The Bluewater (Andre's) hack, IIRC, substituted vmalloc for kmalloc on a 
global basis and seemed to work for them (I live in the same town and am 
personal friends with some of these guys so I tend to hear about probs 
quickly :-)). I did have a concern that vmallocing might be limited or more 
ponderous than kmalloc, so changed the strategy. As it is now, I try kmalloc 
always, but in the one or two places where it can fail because of the 128kB 
size issue, I try vmalloc if kmalloc fails. This, I think, is the best 
approach since it will use kmalloc for the bulk of allocations (tnodes etc).
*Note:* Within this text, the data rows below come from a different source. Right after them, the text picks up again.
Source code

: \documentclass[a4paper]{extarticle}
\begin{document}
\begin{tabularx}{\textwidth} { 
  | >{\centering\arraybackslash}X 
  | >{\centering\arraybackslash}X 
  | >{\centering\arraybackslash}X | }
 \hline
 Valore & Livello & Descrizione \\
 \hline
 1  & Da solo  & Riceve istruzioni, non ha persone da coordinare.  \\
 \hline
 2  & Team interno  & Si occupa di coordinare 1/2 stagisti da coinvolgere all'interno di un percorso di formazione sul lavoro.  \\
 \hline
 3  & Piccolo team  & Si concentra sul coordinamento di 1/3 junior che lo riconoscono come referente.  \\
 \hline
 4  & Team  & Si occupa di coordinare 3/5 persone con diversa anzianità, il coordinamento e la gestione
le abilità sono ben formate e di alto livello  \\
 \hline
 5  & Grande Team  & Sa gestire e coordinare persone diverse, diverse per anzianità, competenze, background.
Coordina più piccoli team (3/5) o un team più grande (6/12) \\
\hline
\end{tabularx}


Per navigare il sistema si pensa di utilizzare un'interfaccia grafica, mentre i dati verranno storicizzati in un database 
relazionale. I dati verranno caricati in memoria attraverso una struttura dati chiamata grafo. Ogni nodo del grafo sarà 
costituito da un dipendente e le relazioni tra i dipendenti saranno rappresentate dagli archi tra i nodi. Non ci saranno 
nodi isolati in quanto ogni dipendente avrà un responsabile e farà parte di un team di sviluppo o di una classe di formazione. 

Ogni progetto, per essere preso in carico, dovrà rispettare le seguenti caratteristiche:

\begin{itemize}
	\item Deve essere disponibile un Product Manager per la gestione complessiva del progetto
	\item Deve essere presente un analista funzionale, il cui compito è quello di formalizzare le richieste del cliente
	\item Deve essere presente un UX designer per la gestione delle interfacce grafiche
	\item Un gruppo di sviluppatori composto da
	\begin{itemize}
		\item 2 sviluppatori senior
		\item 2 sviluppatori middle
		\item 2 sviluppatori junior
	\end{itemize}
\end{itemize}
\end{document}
For Linux I guess looking at slab allocation rather than self-managed might be 
a good idea in the future.

>
> > Yes, definitely the handling of alloc failures is a bit sloppy.
>
> That is the main problem - you don't know things are failing until you
> guess that's what is happening (reading comments along the lines of
> "we should probably check if this fails" was helpful, I'll grant).
>
> > > * YAFFS2 has various internal usage of types which makes it difficult
> > > to scale to >2GB devices. We have to divide up into multiple
> > > partitions.
> >
> > Can you give some details? I would like to fix this. There are some
> > places where where ints are being used where off_t would be correct.
>
> That sort of thing. I started doing wholesale replacements but YAFFS2
> is corrupting kernel memory and causing untold troubles when devices
> are over 2GB. There seem to be a few places that I missed and I didn't
> have a continued brief to look at it - certainly I'd go through and
> fix this use of ints (and typecasts).

The code is pretty much layered in that at the file level it works in bytes, 
but below this it uses a chunk model, then below that (when talking to mtd) 
it uses bytes again.

It probably makes sense to use off_t for byte addresses (ie.vfs interfacing 
and mtd interfacing) and ints are probably OK for chunks for a while (2^^31 
chunks == 4TB or so).

When YAFFS was first written 32MB was big and 128MB was huge :-).

>
> > The chunkGroupBits issue also has impact on this.
> >
> > > * Andre Renaud latched onto a problem which I then rediscovered in
> > >   performance testing. Having chunk groups of 16 reduces performance by
> > >   at least 50% but in practice can be much higher. By applying a
> > > version of his patch, I was able ot reduce read time for a 50MB file
> > > from 27 seconds to around 15 seconds and have achieved sustained reads
> > > at 22.2Mbit/s on multi-GB devices reading many hundred MBs.
> >
> > I have written some code (minor testing so far, more testing and checkin
> > within 24 hours I hope) which should fix this.
> >
> > This code uses variable size bitmaps to fit the required bit width, thus
> > eliminating chunkgroups, but does not use as much RAM as the Bluewater
> > hack.
>
> I saw your postings. I think that is a *much* better idea since it
> will increase performance by 50-100% for some people. I combined that
> hack with a couple of other fixes and a DMA enabled MTD to push
> performance by over 200% of what it was when I started working on it.
>
> > > * YAFFS2 makes use of some additional reads and memcpy's which don't
> > >   seem entirely necessary - by combining and changing some of the logic
> > >   it looks like we could get another 10% performance gain.
> >
> > Very much look forward to more info on this.
>
> Ok. I'll look into that. There are several times where we call the MTD
> read where once would do (with some extra logic) and a few memcpy's
> where I think Linux could deal with a direct pointer instead (the MTD
> layer should handle the cacheing issues and memory coherence problems
> by doing any additional copies).
>
> > The WinCE stuff has some extra copying (that is actually no longer
> > required and will be eliminated). I hoped the Linux stuff was not doing
> > too much exta work.
>
> Not too much, but I took out one extra read (I'll track it down) and
> got a speed bump of around 5-10% in one go. A few more of those (it's
> worth someone sitting down and pouring over this code if there is
> justification) and we we've got free extra speed. Certainly YAFFS2 is
> now approaching the raw NAND performance when reading and writing
> through /dev/mtd/blah and that is the goal.

If you can provide a patch or annotated C file I will be most grateful. While 
I will go through this all at some stage (soon I hope), it is always good to 
have someone "look over your shoulder".


-- Charles